I had the honor of interviewing him a few times, but today we went back to our first meeting, at Los Angeles' KSCA fm 101.9. I can't find the exact date, but it was somewhere around 1995 or 96. Ray had just published his book X-Ray: The Unauthorized Biography, and was in town for a series of shows called "20th Century Man" which wound up being the blueprint for VH1's Storyteller series!
Needless to say, that interview was one of the highlights of my career. If you listen and hear a bit of flirting going on, you're not mistaken. A few months later when Ray was back in LA, we actually went out to dinner. Nothing more, in case you were wondering. He was a perfect gentleman.
In the first hour of today's show, we looked back at some of this years' Supreme Court decisions. A great rundown of the bigger decisions rendered in 2014 is published here, courtesy of the NY Times.

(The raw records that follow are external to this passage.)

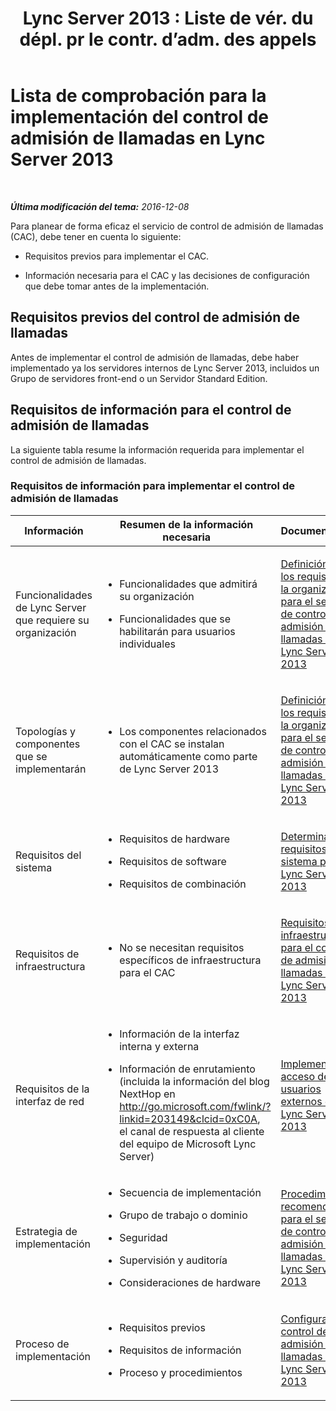 ﻿---
title: "Lync Server 2013 : Liste de vér. du dépl. pr le contr. d’adm. des appels"
TOCTitle: Lista de comprobación para la implementación del control de admisión de llamadas
ms:assetid: 7e56a169-3e63-44ab-bf28-1fdeb52381c8
ms:mtpsurl: https://technet.microsoft.com/es-es/library/Gg398631(v=OCS.15)
ms:contentKeyID: 48275806
ms.date: 01/07/2017
mtps_version: v=OCS.15
ms.translationtype: HT
---

# Lista de comprobación para la implementación del control de admisión de llamadas en Lync Server 2013

 

_**Última modificación del tema:** 2016-12-08_

Para planear de forma eficaz el servicio de control de admisión de llamadas (CAC), debe tener en cuenta lo siguiente:

  - Requisitos previos para implementar el CAC.

  - Información necesaria para el CAC y las decisiones de configuración que debe tomar antes de la implementación.

## Requisitos previos del control de admisión de llamadas

Antes de implementar el control de admisión de llamadas, debe haber implementado ya los servidores internos de Lync Server 2013, incluidos un Grupo de servidores front-end o un Servidor Standard Edition.

## Requisitos de información para el control de admisión de llamadas

La siguiente tabla resume la información requerida para implementar el control de admisión de llamadas.

### Requisitos de información para implementar el control de admisión de llamadas

<table>
<colgroup>
<col style="width: 33%" />
<col style="width: 33%" />
<col style="width: 33%" />
</colgroup>
<thead>
<tr class="header">
<th>Información</th>
<th>Resumen de la información necesaria</th>
<th>Documentación</th>
</tr>
</thead>
<tbody>
<tr class="odd">
<td><p>Funcionalidades de Lync Server que requiere su organización</p></td>
<td><ul>
<li><p>Funcionalidades que admitirá su organización</p></li>
<li><p>Funcionalidades que se habilitarán para usuarios individuales</p></li>
</ul></td>
<td><p><a href="lync-server-2013-defining-your-requirements-for-call-admission-control.md">Definición de los requisitos de la organización para el servicio de control de admisión de llamadas en Lync Server 2013</a></p></td>
</tr>
<tr class="even">
<td><p>Topologías y componentes que se implementarán</p></td>
<td><ul>
<li><p>Los componentes relacionados con el CAC se instalan automáticamente como parte de Lync Server 2013</p></li>
</ul>
<p></p></td>
<td><p><a href="lync-server-2013-defining-your-requirements-for-call-admission-control.md">Definición de los requisitos de la organización para el servicio de control de admisión de llamadas en Lync Server 2013</a></p></td>
</tr>
<tr class="odd">
<td><p>Requisitos del sistema</p></td>
<td><ul>
<li><p>Requisitos de hardware</p></li>
<li><p>Requisitos de software</p></li>
<li><p>Requisitos de combinación</p></li>
</ul>
<p></p></td>
<td><p><a href="lync-server-2013-determining-your-system-requirements.md">Determinar los requisitos del sistema para Lync Server 2013</a></p></td>
</tr>
<tr class="even">
<td><p>Requisitos de infraestructura</p></td>
<td><ul>
<li><p>No se necesitan requisitos específicos de infraestructura para el CAC</p></li>
</ul></td>
<td><p><a href="lync-server-2013-infrastructure-requirements-for-call-admission-control.md">Requisitos de infraestructura para el control de admisión de llamadas en Lync Server 2013</a></p></td>
</tr>
<tr class="odd">
<td><p>Requisitos de la interfaz de red</p></td>
<td><ul>
<li><p>Información de la interfaz interna y externa</p></li>
<li><p>Información de enrutamiento (incluida la información del blog NextHop en <a href="http://go.microsoft.com/fwlink/?linkid=203149%26clcid=0xc0a">http://go.microsoft.com/fwlink/?linkid=203149&amp;clcid=0xC0A</a>, el canal de respuesta al cliente del equipo de Microsoft Lync Server)</p></li>
</ul></td>
<td><p><a href="lync-server-2013-deploying-external-user-access.md">Implementar el acceso de usuarios externos en Lync Server 2013</a></p></td>
</tr>
<tr class="even">
<td><p>Estrategia de implementación</p></td>
<td><ul>
<li><p>Secuencia de implementación</p></li>
<li><p>Grupo de trabajo o dominio</p></li>
<li><p>Seguridad</p></li>
<li><p>Supervisión y auditoría</p></li>
<li><p>Consideraciones de hardware</p></li>
</ul></td>
<td><p><a href="lync-server-2013-best-practices-for-call-admission-control.md">Procedimientos recomendados para el servicio de control de admisión de llamadas en Lync Server 2013</a></p></td>
</tr>
<tr class="odd">
<td><p>Proceso de implementación</p></td>
<td><ul>
<li><p>Requisitos previos</p></li>
<li><p>Requisitos de información</p></li>
<li><p>Proceso y procedimientos</p></li>
</ul></td>
<td><p><a href="lync-server-2013-configure-call-admission-control.md">Configurar el control de admisión de llamadas en Lync Server 2013</a></p></td>
</tr>
</tbody>
</table>

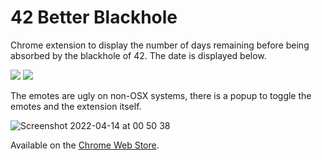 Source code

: # 42 Better Blackhole

Chrome extension to display the number of days remaining before being absorbed by the blackhole of 42. The date is displayed below.

<p float="left">
  <img src="https://user-images.githubusercontent.com/57815912/161407049-c4780a63-5e66-48ff-b74a-db6ec29a8af2.png" />
  <img src="https://user-images.githubusercontent.com/57815912/161406990-18a36b01-ae86-427e-b184-8b7e7b6767f6.png" />
</p>

The emotes are ugly on non-OSX systems, there is a popup to toggle the emotes and the extension itself.

![Screenshot 2022-04-14 at 00 50 38](https://user-images.githubusercontent.com/57815912/163282633-07891cb7-7f72-4e50-9f67-36d9b1a8485f.png)

Available on the [Chrome Web Store](https://chrome.google.com/webstore/detail/42-better-blackhole/faailkocmhmpojfknhhoalpelejialgm?hl=en&authuser=0).

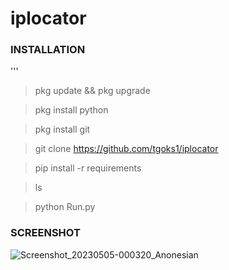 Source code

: # iplocator


### INSTALLATION
'''
> pkg update && pkg upgrade

> pkg install python

> pkg install git

> git clone https://github.com/tgoks1/iplocator 

> pip install -r requirements

>ls

>python Run.py

### SCREENSHOT

![Screenshot_20230505-000320_Anonesian](https://user-images.githubusercontent.com/124646276/236379871-10784986-d53b-4962-9fc2-de36d4769dd2.jpg)

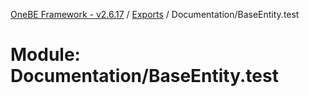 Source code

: [OneBE Framework - v2.6.17](../README.md) / [Exports](../modules.md) / Documentation/BaseEntity.test

# Module: Documentation/BaseEntity.test
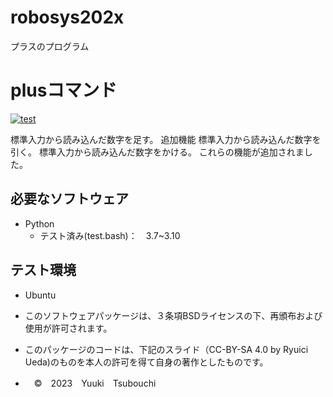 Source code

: # robosys202x
プラスのプログラム


# plusコマンド
[![test](https://github.com/yuukitsubouchi/robosys202x/actions/workflows/test.yml/badge.svg)](https://github.com/yuukitsubouchi/robosys202x/actions/workflows/test.yml)



標準入力から読み込んだ数字を足す。
追加機能
標準入力から読み込んだ数字を引く。
標準入力から読み込んだ数字をかける。
これらの機能が追加されました。



## 必要なソフトウェア
* Python
  * テスト済み(test.bash)：　3.7~3.10

## テスト環境
* Ubuntu








* このソフトウェアパッケージは、３条項BSDライセンスの下、再頒布および使用が許可されます。
* このパッケージのコードは、下記のスライド（CC-BY-SA 4.0 by Ryuici Ueda)のものを本人の許可を得て自身の著作としたものです。
* 　©　2023　Yuuki　Tsubouchi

We'll have to wait until Monday for the final two decisions for this term-including the Hobby Lobby case, but I'm still reeling from yesterday's unanimous decision in McCullen v. Coakley that ruled the buffer zone around abortion clinics in MA violated the First Amendment.
If you read only one article about this flawed decision, check out Jessica Mason Pieklo of RHRealityCheck's "Don’t Tread on Grandma: The Supreme Court Reframes the Abortion-Free Speech Debate in ‘McCullen’." I can't sum up that article with a short excerpt, so please read the whole thing so you have all the facts. As Pieklo warns,
I hate to say it, but it gets worse: Next term, the Roberts Court will hear the case of Elonis v. United States, a case that questions the constitutionality of laws that criminalize online threatening speech. At the heart of Elonis is a fight over what is and is not a “true threat”—the very question also at the heart of the emerging legal challenges to targeted, individual instances of clinic and provider harassment under the Federal Access to Clinic Entrances (FACE) Act and state-level anti-harassment and anti-stalking laws. The majority in McCullen points to these kinds of laws as proof that the Commonwealth of Massachusetts did not narrowly tailor its buffer zone law enough. If states and localities are so concerned about clinic violence, Roberts writes inMcCullen, then they should look first to these laws, which in the Court’s opinion are far better suited to address instances of violence and harassment. Of course the opinion in McCullen is silent on the looming threats to even those protections.
We couldn't let the week end without awarding one more idiot the "World's Biggest Asshole" award. No, it wasn't the Boehner for declaring that he'll sue President Obama for his executive orders; it wasn't Rush Limpballs for calling the African Americans who voted for Thad Cochran in MS's GOP senatorial primary "Uncle Toms for Thad" or for his calls for the impeachment of President Obama for "doing things that Nixon never even imagined." It wasn't even Glenn Beck for dealing with his stress about Cochran's defeat of teabagger McDaniel by shooting his gun!